Fig. 1 Boxplots depicting cohort scores for test of intelligence (WISC-IV/V, DAS-II [A]), adaptive functioning (ABAS-3 [B]), executive functioning (BRIEF-2/P [C]), and social/emotional well-being (BASC-2/3, CBRS [D]). Arrow indicates direction of impairment. Dotted line represents age-appropriate population mean.
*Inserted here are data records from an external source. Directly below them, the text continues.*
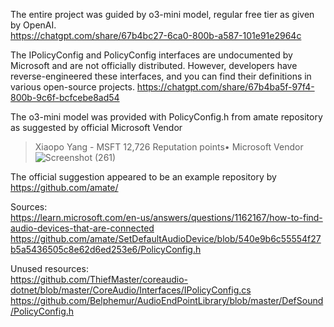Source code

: The entire project was guided by o3-mini model, regular free tier as given by OpenAI.  
https://chatgpt.com/share/67b4bc27-6ca0-800b-a587-101e91e2964c

The IPolicyConfig and PolicyConfig interfaces are undocumented by Microsoft and are not officially distributed. However, developers have reverse-engineered these interfaces, and you can find their definitions in various open-source projects. https://chatgpt.com/share/67b4ba5f-97f4-800b-9c6f-bcfcebe8ad54

The o3-mini model was provided with PolicyConfig.h from amate repository as suggested by official Microsoft Vendor 
> Xiaopo Yang - MSFT
> 12,726 Reputation points• Microsoft Vendor
![Screenshot (261)](https://github.com/user-attachments/assets/7734e547-4040-4f6b-8e10-a69eded93c9e)

The official suggestion appeared to be an example repository by https://github.com/amate/

Sources:   
https://learn.microsoft.com/en-us/answers/questions/1162167/how-to-find-audio-devices-that-are-connected  
https://github.com/amate/SetDefaultAudioDevice/blob/540e9b6c55554f27b5a5436505c8e62d6ed253e6/PolicyConfig.h  


Unused resources:  
https://github.com/ThiefMaster/coreaudio-dotnet/blob/master/CoreAudio/Interfaces/IPolicyConfig.cs  
https://github.com/Belphemur/AudioEndPointLibrary/blob/master/DefSound/PolicyConfig.h  


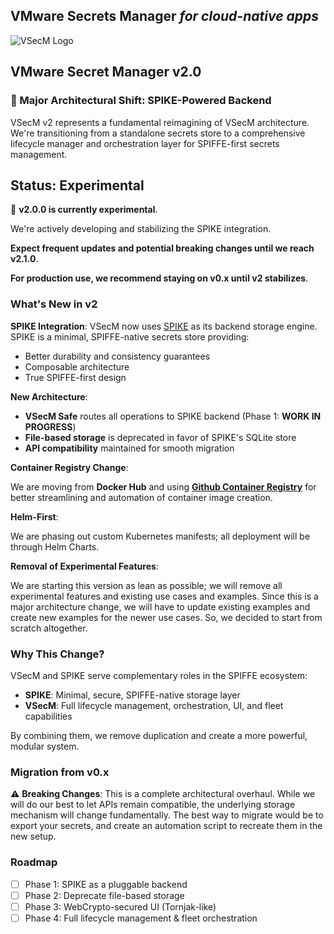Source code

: ## **VMware Secrets Manager** *for cloud-native apps*

![VSecM Logo](https://github.com/vmware/secrets-manager/assets/1041224/885c11ac-7269-4344-a376-0d0a0fb082a7)

## VMware Secret Manager v2.0

### 🚀 Major Architectural Shift: SPIKE-Powered Backend

VSecM v2 represents a fundamental reimagining of VSecM architecture. We're 
transitioning from a standalone secrets store to a comprehensive lifecycle 
manager and orchestration layer for SPIFFE-first secrets management.

## Status: Experimental

🧪 **v2.0.0 is currently experimental**.

We're actively developing and stabilizing the SPIKE integration.

**Expect frequent updates and potential breaking changes until we reach v2.1.0**.

**For production use, we recommend staying on v0.x until v2 stabilizes**.

### What's New in v2

**SPIKE Integration**: VSecM now uses [SPIKE](https://spike.ist) as its backend 
storage engine. SPIKE is a minimal, SPIFFE-native secrets store providing:

* Better durability and consistency guarantees
* Composable architecture
* True SPIFFE-first design

**New Architecture**:

- **VSecM Safe** routes all operations to SPIKE backend (Phase 1: **WORK IN PROGRESS**)
- **File-based storage** is deprecated in favor of SPIKE's SQLite store
- **API compatibility** maintained for smooth migration

**Container Registry Change**:

We are moving from **Docker Hub** and using 
[**Github Container Registry**](https://docs.github.com/en/packages) for 
better streamlining and automation of container image creation.

**Helm-First**:

We are phasing out custom Kubernetes manifests; all deployment will be through
Helm Charts.

**Removal of Experimental Features**:

We are starting this version as lean as possible; we will remove all experimental
features and existing use cases and examples. Since this is a major architecture
change, we will have to update existing examples and create new examples for
the newer use cases. So, we decided to start from scratch altogether.

### Why This Change?

VSecM and SPIKE serve complementary roles in the SPIFFE ecosystem:
- **SPIKE**: Minimal, secure, SPIFFE-native storage layer
- **VSecM**: Full lifecycle management, orchestration, UI, and fleet capabilities

By combining them, we remove duplication and create a more powerful, modular system.

### Migration from v0.x

⚠️ **Breaking Changes**: This is a complete architectural overhaul. 
While we will do our best to let APIs remain compatible, the underlying storage 
mechanism will change fundamentally. The best way to migrate would be to 
export your secrets, and create an automation script to recreate them in
the new setup.

### Roadmap

- [ ] Phase 1: SPIKE as a pluggable backend
- [ ] Phase 2: Deprecate file-based storage
- [ ] Phase 3: WebCrypto-secured UI (Tornjak-like)
- [ ] Phase 4: Full lifecycle management & fleet orchestration

<!-- TODO: add links to CoC, contributing guidelines, etc. -->
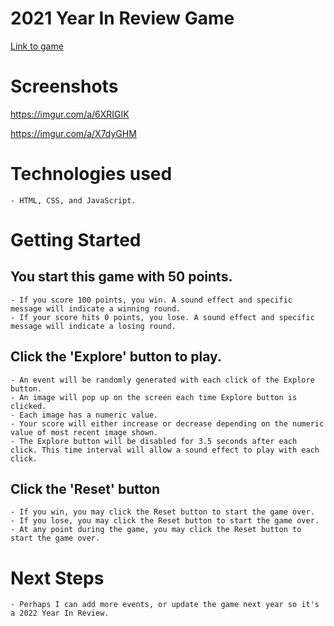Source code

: # 2021 Year In Review Game

[Link to game](https://ericpeterson91.github.io/2021-year-in-review/)

# Screenshots 

https://imgur.com/a/6XRIGIK

https://imgur.com/a/X7dyGHM


# Technologies used
    - HTML, CSS, and JavaScript.

# Getting Started

## You start this game with 50 points.
    - If you score 100 points, you win. A sound effect and specific message will indicate a winning round.
    - If your score hits 0 points, you lose. A sound effect and specific message will indicate a losing round.

## Click the 'Explore' button to play.
    - An event will be randomly generated with each click of the Explore button.
    - An image will pop up on the screen each time Explore button is clicked.
    - Each image has a numeric value. 
    - Your score will either increase or decrease depending on the numeric value of most recent image shown.
    - The Explore button will be disabled for 3.5 seconds after each click. This time interval will allow a sound effect to play with each click. 

## Click the 'Reset' button
    - If you win, you may click the Reset button to start the game over.
    - If you lose, you may click the Reset button to start the game over.
    - At any point during the game, you may click the Reset button to start the game over.      

# Next Steps
    - Perhaps I can add more events, or update the game next year so it's a 2022 Year In Review.
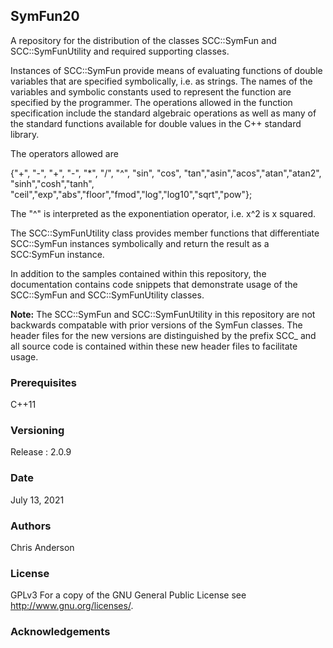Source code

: ## SymFun20
A repository for the distribution of the classes SCC::SymFun and SCC::SymFunUtility and required supporting classes. 
 
Instances of SCC::SymFun provide means of evaluating functions of double variables that are specified symbolically, i.e. as strings. The names of the variables and symbolic constants used to represent the function are specified by the programmer. The operations allowed in the function specification include the standard algebraic operations as well as many of the standard functions available for double values in the C++ standard library.

The operators allowed are

 {"+", "-", "+", "-", "*", "/", "^", "sin", "cos", "tan","asin","acos","atan","atan2", "sinh","cosh","tanh",
	    "ceil","exp","abs","floor","fmod","log","log10","sqrt","pow"};

The "^" is interpreted as the exponentiation operator, i.e. x^2 is x squared.

The SCC::SymFunUtility class provides member functions that differentiate SCC::SymFun instances symbolically and return the result as a SCC:SymFun instance. 

In addition to the samples contained within this repository, the documentation contains code snippets that demonstrate usage of the SCC::SymFun and SCC::SymFunUtility classes. 

**Note:** The SCC::SymFun and SCC::SymFunUtility in this repository are not backwards compatable with prior versions of the SymFun classes. The header files for the new versions are distinguished by the prefix SCC_ and all source code is contained within these new header files to facilitate usage. 

### Prerequisites
C++11
### Versioning
Release : 2.0.9
### Date
July 13, 2021
### Authors
Chris Anderson
### License
GPLv3  For a copy of the GNU General Public License see <http://www.gnu.org/licenses/>.
### Acknowledgements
Comparison to age-based population means using one-sample t-tests. *p < 0.05, **p < 0.005. v indicates that lower t-scores indicate impairment for the adaptive skills score of the BASC-2/3. ABAS-3, Adaptive Behavior Assessment System, Third Edition; BASC-2/3, Behavioral Assessment System for Children, Second/Third Edition; CBRS, Conners Comprehensive Behavior Rating Scale; DAS-II, Differential Abilities Scale, Second Edition; WISC-IV/V, Wechsler Intelligence Scale for Children, Fourth/Fifth Edition.
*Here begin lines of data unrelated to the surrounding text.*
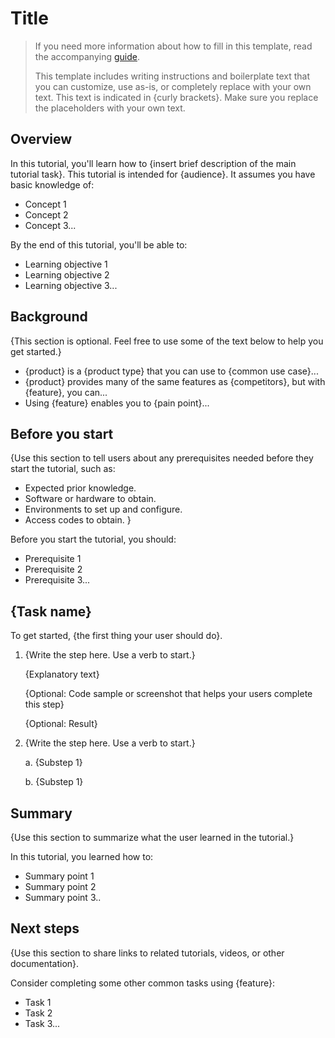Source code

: # Title

> If you need more information about how to fill in this template, read the accompanying [guide](./guide_tutorial.md).
>
> This template includes writing instructions and boilerplate text that you can customize, use as-is, or completely replace with your own text. This text is indicated in {curly brackets}. Make sure you replace the placeholders with your own text.

## Overview

In this tutorial, you'll learn how to {insert brief description of the main tutorial task}. This tutorial is intended for {audience}. It assumes you have basic knowledge of:

* Concept 1
* Concept 2
* Concept 3...

By the end of this tutorial, you'll be able to:

* Learning objective 1
* Learning objective 2
* Learning objective 3...

## Background

{This section is optional. Feel free to use some of the text below to help you get started.}

* {product} is a {product type} that you can use to {common use case}...
* {product} provides many of the same features as {competitors}, but with {feature}, you can...
* Using {feature} enables you to {pain point}...

## Before you start

{Use this section to tell users about any prerequisites needed before they start the tutorial, such as:

* Expected prior knowledge.
* Software or hardware to obtain.
* Environments to set up and configure.
* Access codes to obtain.
}

Before you start the tutorial, you should:

* Prerequisite 1
* Prerequisite 2
* Prerequisite 3...

## {Task name}

To get started, {the first thing your user should do}.

1. {Write the step here. Use a verb to start.}

    {Explanatory text}

    {Optional: Code sample or screenshot that helps your users complete this step}

    {Optional: Result}

2. {Write the step here. Use a verb to start.}

   a. {Substep 1}

   b. {Substep 1}

## Summary

{Use this section to summarize what the user learned in the tutorial.}

In this tutorial, you learned how to:

* Summary point 1
* Summary point 2
* Summary point 3..

## Next steps

{Use this section to share links to related tutorials, videos, or other documentation}.

Consider completing some other common tasks using {feature}:

* Task 1
* Task 2
* Task 3...
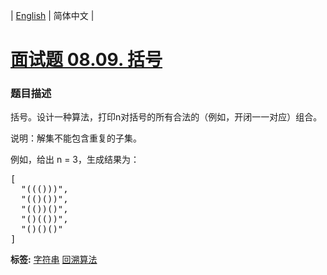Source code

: | [English](README_EN.md) | 简体中文 |

# [面试题 08.09. 括号](https://leetcode-cn.com/problems/bracket-lcci)
 ### 题目描述
<p>括号。设计一种算法，打印n对括号的所有合法的（例如，开闭一一对应）组合。</p>

<p>说明：解集不能包含重复的子集。</p>

<p>例如，给出 n = 3，生成结果为：</p>

<pre>
[
  "((()))",
  "(()())",
  "(())()",
  "()(())",
  "()()()"
]
</pre>

**标签:**  [字符串](https://leetcode-cn.com/tag/string) [回溯算法](https://leetcode-cn.com/tag/backtracking)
Fig. 2 Boxplots depicting differences in general intelligence (WISC-IV/V full-scale intelligence quotient or DAS-II general cognitive ability), verbal intelligence (WISC-IV/V verbal comprehension index or DAS-II verbal reasoning), and visual-motor integration (Beery VMI or DAS-II copying) standard scores between patients with and without history of clinical ischemic stroke (A) and any evidence of ischemic injury on MRI (B). Standard scores compared using Student's t-tests. Standard score of 100 represents population mean. *p < 0.05. Beery VMI, Beery–Buktenica Developmental Tests of Visuomotor Integration, Sixth Edition; DAS-II, Differential Abilities Scale, Second Edition; MRI, magnetic resonance image; WISC-IV/V, Wechsler Intelligence Scale for Children, Fourth/Fifth Edition.